ELISA: binding of VHH and immunotoxins to gD2.

ELISAs were performed to determine if the purified VHH and immunotoxins were capable of binding to gD2. Nunc ELISA plates were coated with dilutions of VHH and immunotoxins, and after a blocking step, dilutions of purified gD2 were added to wells in duplicate. After a washing step of 5 times with PBS-T wash buffer, the anti-gD antibody DL6 (Santa Cruz Biotechnology, Dallas, TX) was added at 1:1,000 for 1 h. Wells were washed again, and HRP-conjugated anti-mouse (Sigma-Aldrich, St. Louis, MO) was added at 1:3,000 for 1 h. A final wash step was performed, and the plate was developed by adding 100 μl/well ABTS ELISA HRP substrate (KPL, Gaithersburg, MD). The plate was read at 405 nm using a BioTek (Winooski, VT) Synergy HT plate reader.

Toxicity assay.

The CellTiter 96 AQueous One solution cell proliferation assay was used to determine toxicity of VHH-ExoA for cell lines, and the assay was carried out using the protocol recommended by the manufacturer (Promega, Madison, WI). Z4/6 cells (26), expressing gD2 at the cell surface, and Vero cells were plated in 96-well trays at 3 × 10⁵ cells/well overnight. The following day, dilutions of the VHH-ExoA proteins were added to wells and incubated overnight. About 16 h after the addition of protein, 20 μl of the CellTiter 96 AQueous One solution reagent was added to each well and incubated for 4 h at 37°C. The plate was read at 490 nm using a BioTek (Winooski, VT) Synergy HT plate reader. Higher OD values indicate greater cell viability and therefore less toxicity.

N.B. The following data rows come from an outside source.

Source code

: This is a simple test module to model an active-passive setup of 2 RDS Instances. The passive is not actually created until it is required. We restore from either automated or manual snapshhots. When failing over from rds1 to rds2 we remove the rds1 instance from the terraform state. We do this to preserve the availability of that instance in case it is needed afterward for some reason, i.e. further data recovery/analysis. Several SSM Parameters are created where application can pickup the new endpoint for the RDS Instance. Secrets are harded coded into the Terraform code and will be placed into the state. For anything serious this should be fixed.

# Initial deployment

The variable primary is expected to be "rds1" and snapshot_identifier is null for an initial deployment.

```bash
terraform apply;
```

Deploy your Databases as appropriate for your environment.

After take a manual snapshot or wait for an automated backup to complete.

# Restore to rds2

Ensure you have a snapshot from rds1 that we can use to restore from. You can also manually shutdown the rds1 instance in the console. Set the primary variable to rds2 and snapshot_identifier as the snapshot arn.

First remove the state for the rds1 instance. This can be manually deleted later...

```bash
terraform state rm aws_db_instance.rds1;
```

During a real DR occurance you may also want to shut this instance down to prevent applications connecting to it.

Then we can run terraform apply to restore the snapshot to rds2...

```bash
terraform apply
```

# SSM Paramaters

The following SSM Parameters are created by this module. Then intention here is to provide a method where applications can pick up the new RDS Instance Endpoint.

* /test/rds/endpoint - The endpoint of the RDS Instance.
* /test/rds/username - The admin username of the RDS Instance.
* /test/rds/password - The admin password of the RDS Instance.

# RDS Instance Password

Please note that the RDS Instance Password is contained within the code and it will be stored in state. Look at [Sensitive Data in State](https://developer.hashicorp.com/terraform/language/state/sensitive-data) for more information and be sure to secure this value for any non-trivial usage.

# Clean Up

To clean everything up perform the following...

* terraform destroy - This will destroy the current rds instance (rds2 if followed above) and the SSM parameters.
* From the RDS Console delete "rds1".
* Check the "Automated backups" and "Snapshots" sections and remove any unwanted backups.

In vitro infectious center assay (ICA).

Vero cells were plated in 12-well trays at 3 × 10⁵ cells/well and after 24 h were infected with HSV-2 G (ATCC VR-734; ATCC, Manassas, VA) at 500 PFU/well. Following the 1-h adsorption time, dilutions of the VHH or VHH immunotoxins were added to wells in duplicate, and complete medium (5% FBS-DMEM; CellGro, Manassas, VA) was added to bring the volume up to 700 μl per well. About 16 h later, supernatant was removed, and cells were trypsinized briefly with 250 μl trypsin-EDTA (CellGro, Manassas, VA) before adding an equal volume of complete medium. Cells were centrifuged at 500 × g for 5 min to pellet cells and then resuspended in 200 μl of complete medium. A 10-fold dilution series from 1:10 to 1:1,000 of the infected Vero cells was made in uninfected Vero cells harvested the same day (resuspended at 6 × 10⁵ cells/ml), and 0.5 ml of the dilution series was added in duplicate to wells of a 12-well tray. Cells were overlaid with 0.5% methylcellulose-5% FBS to bring the volume to 1 ml. After 2 days, cells were stained with crystal violet and plaques were counted.

Statistical analysis.

For the neutralization assays, the significance of the difference in plaque numbers was calculated using an analysis of variance (ANOVA) test, with a Bonferroni correction (STATA Corp., College Station, TX). Prism software (Graphpad) was used to calculate a variable-slope sigmoidal dose-response curve to determine the 50% neutralizing dilution (IC₅₀) and the 95% confidence interval for the antibodies tested in the neutralization assays and ICAs.

RESULTS

Construction of VHH-phage library and biopanning against gD2.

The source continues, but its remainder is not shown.